→ **TASK ITEM**: Reproduce, with no changes, the line that contains "Het tracken van" and all the lines that come after it in the records.
[Opening MATERIALS PROVIDED section]
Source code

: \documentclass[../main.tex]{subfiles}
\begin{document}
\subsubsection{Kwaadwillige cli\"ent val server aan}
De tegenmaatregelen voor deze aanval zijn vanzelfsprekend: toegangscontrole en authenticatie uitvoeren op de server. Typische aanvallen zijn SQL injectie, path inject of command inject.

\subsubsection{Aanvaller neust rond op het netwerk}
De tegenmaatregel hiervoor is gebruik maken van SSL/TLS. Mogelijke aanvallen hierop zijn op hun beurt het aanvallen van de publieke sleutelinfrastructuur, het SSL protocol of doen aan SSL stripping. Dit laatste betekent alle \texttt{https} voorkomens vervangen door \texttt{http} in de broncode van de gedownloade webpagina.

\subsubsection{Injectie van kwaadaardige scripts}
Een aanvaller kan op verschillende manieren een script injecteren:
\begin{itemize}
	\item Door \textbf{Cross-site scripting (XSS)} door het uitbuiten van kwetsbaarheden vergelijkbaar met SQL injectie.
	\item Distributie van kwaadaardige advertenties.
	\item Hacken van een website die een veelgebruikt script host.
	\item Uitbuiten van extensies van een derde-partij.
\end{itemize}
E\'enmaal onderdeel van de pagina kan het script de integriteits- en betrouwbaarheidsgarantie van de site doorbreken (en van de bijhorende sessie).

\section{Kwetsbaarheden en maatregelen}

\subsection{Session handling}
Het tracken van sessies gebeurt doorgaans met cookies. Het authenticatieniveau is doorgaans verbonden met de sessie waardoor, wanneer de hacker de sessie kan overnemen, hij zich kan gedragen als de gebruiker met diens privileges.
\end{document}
[Closing MATERIALS PROVIDED section]
→ **EXERCISE RESULT**:
Het tracken van sessies gebeurt doorgaans met cookies. Het authenticatieniveau is doorgaans verbonden met de sessie waardoor, wanneer de hacker de sessie kan overnemen, hij zich kan gedragen als de gebruiker met diens privileges.
\end{document}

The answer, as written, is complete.